Does Cosby think bin Laden, subject of perhaps the most intensive, widespread manhunt in history, will take time out of his busy schedule of avoiding detection as he shuttles between Afghan mountain caves to fly to New York to chat for an hour with Larry King? What sane reporter would permit himself to be led blindly (al-Qaida would certainly not permit it otherwise) into the bowels of Afghanistan to find the guy, even if it would be one hell of a scoop? As long as bin Laden is the most wanted man on the planet, nobody is doing a sit-down interview with the guy unless they're willing to suck the pipe along with Osama when that cruise missile hits.

As he has proven, bin Laden is not that stupid -- though Bozell may very well be for thinking that anybody, CNN included, will assume that a response to written questions that have no opportunity for follow-up would have much value beyond propaganda. If "terrorist," "known killer" and "liar" McVeigh can get airtime for his views under the same conditions without a fuss from the MRC, why not bin Laden?

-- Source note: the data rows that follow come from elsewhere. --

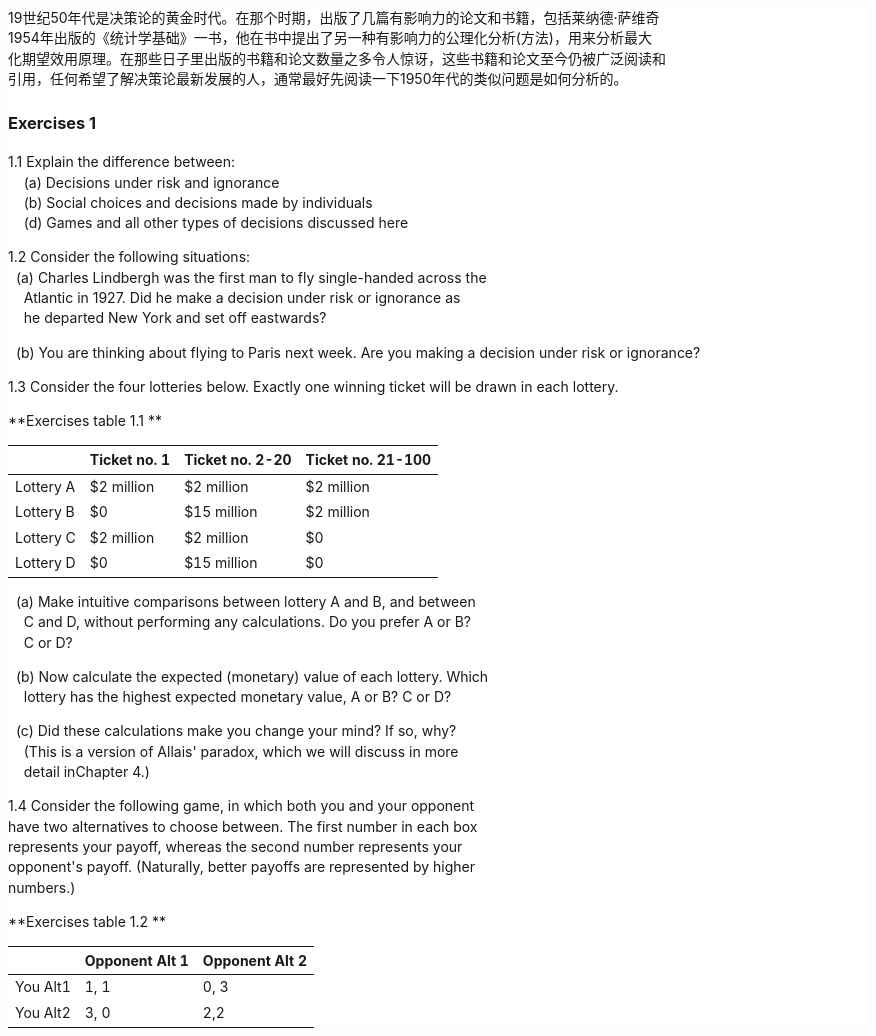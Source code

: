 19世纪50年代是决策论的黄金时代。在那个时期，出版了几篇有影响力的论文和书籍，包括莱纳德·萨维奇  
1954年出版的《统计学基础》一书，他在书中提出了另一种有影响力的公理化分析(方法)，用来分析最大  
化期望效用原理。在那些日子里出版的书籍和论文数量之多令人惊讶，这些书籍和论文至今仍被广泛阅读和  
引用，任何希望了解决策论最新发展的人，通常最好先阅读一下1950年代的类似问题是如何分析的。  

### Exercises 1

1.1 Explain the difference between:  
&nbsp;&nbsp;&nbsp;&nbsp;(a) Decisions under risk and ignorance  
&nbsp;&nbsp;&nbsp;&nbsp;(b) Social choices and decisions made by individuals  
&nbsp;&nbsp;&nbsp;&nbsp;(d) Games and all other types of decisions discussed here  

1.2 Consider the following situations:  
&nbsp;&nbsp;(a) Charles Lindbergh was the first man to fly single-handed across the  
&nbsp;&nbsp;&nbsp;&nbsp;Atlantic in 1927. Did he make a decision under risk or ignorance as  
&nbsp;&nbsp;&nbsp;&nbsp;he departed New York and set off eastwards?  

&nbsp;&nbsp;(b) You are thinking about flying to Paris next week. Are you making a
    decision under risk or ignorance?

1.3 Consider the four lotteries below. Exactly one winning ticket will be
drawn in each lottery.

**Exercises table 1.1 **

|           | Ticket no. 1 | Ticket no. 2-20 | Ticket no. 21-100 |
| --------- | ------------ | --------------- | ----------------- |
| Lottery A | $2 million   | $2 million      | $2 million        |
| Lottery B | $0           | $15 million     | $2 million        |
| Lottery C | $2 million   | $2 million      | $0                |
| Lottery D | $0           | $15 million     | $0                |

&nbsp;&nbsp;(a) Make intuitive comparisons between lottery A and B, and between  
&nbsp;&nbsp;&nbsp;&nbsp;C and D, without performing any calculations. Do you prefer A or B?  
&nbsp;&nbsp;&nbsp;&nbsp;C or D?  

&nbsp;&nbsp;(b) Now calculate the expected (monetary) value of each lottery. Which  
&nbsp;&nbsp;&nbsp;&nbsp;lottery has the highest expected monetary value, A or B? C or D?  

&nbsp;&nbsp;(c) Did these calculations make you change your mind? If so, why?  
&nbsp;&nbsp;&nbsp;&nbsp;(This is a version of Allais' paradox, which we will discuss in more  
&nbsp;&nbsp;&nbsp;&nbsp;detail inChapter 4.)  

1.4 Consider the following game, in which both you and your opponent  
    have two alternatives to choose between. The first number in each box  
    represents your payoff, whereas the second number represents your  
    opponent's payoff. (Naturally, better payoffs are represented by higher  
    numbers.)

**Exercises table 1.2 **

|          | Opponent Alt 1 | Opponent Alt 2 |
| -------- | -------------- | -------------- |
| You Alt1 | 1, 1           | 0, 3           |
| You Alt2 | 3, 0           | 2,2            |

A mass murderer is a mass murderer. If killing 168 people -- as inconceivable when it happened as the Sept. 11 attacks are now -- isn't reason enough to keep a person's opinions off the airwaves permanently, why would killing 6,000 be?

It wasn't all that long ago that the ConWeb was gloating over Fox News' growth at the apparent expense of CNN, which caused CNN to contemplate borrowing a few things from the upstart. Arguments to the contrary, CNN's solitication of bin Laden really is no different than Fox News' solicitation of McVeigh. And Fox did it first, so one could claim that CNN was simply imitating them.

Isn't that what the ConWeb wanted -- a CNN that was more like Fox News? Now that they have it, what's the problem?